__What you have to do__
Report each line of the entries that includes "counters" by copying it.

[Records from a collection]
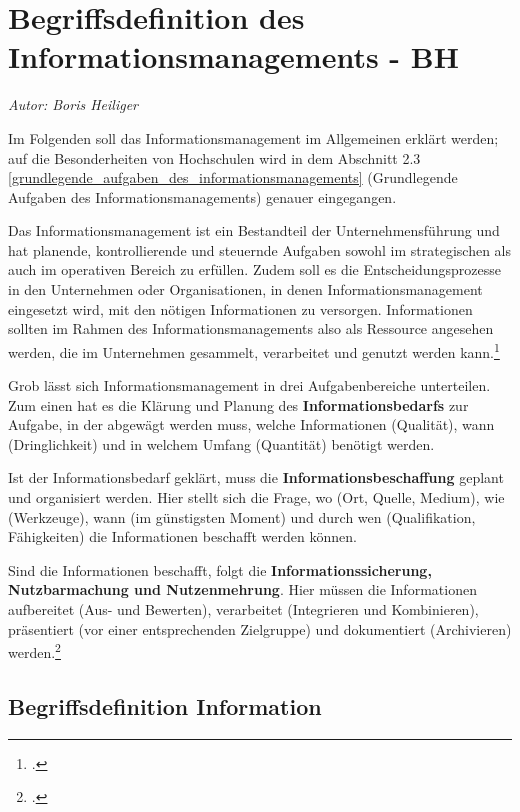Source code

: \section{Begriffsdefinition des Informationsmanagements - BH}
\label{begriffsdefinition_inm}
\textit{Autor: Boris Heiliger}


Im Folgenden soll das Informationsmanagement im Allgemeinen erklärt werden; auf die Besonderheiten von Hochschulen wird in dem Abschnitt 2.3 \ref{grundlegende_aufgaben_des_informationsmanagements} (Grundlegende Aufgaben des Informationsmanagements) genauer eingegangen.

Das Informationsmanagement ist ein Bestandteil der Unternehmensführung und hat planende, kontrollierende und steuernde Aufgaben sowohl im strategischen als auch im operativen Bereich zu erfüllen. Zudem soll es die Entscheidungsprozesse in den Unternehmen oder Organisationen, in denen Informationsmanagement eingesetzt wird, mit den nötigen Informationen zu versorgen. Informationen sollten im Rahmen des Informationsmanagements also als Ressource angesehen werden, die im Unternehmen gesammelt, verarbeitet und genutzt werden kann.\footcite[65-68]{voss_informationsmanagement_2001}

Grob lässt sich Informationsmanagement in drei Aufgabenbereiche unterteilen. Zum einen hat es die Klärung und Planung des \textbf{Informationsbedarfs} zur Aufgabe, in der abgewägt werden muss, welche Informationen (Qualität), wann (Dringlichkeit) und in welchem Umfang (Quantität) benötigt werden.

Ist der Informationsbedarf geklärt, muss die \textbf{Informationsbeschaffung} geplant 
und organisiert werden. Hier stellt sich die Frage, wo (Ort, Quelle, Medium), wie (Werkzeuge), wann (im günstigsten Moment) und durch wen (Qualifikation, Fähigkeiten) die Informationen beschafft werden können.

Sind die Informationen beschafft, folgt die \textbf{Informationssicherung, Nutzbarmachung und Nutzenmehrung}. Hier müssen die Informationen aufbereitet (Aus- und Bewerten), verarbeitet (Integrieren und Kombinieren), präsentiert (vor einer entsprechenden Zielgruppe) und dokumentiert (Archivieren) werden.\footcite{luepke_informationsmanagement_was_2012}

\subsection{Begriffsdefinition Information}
* * *
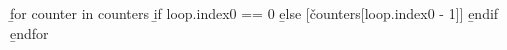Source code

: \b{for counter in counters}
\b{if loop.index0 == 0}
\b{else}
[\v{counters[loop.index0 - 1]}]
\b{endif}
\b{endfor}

__Answer section__
: \b{for counter in counters}
[\v{counters[loop.index0 - 1]}]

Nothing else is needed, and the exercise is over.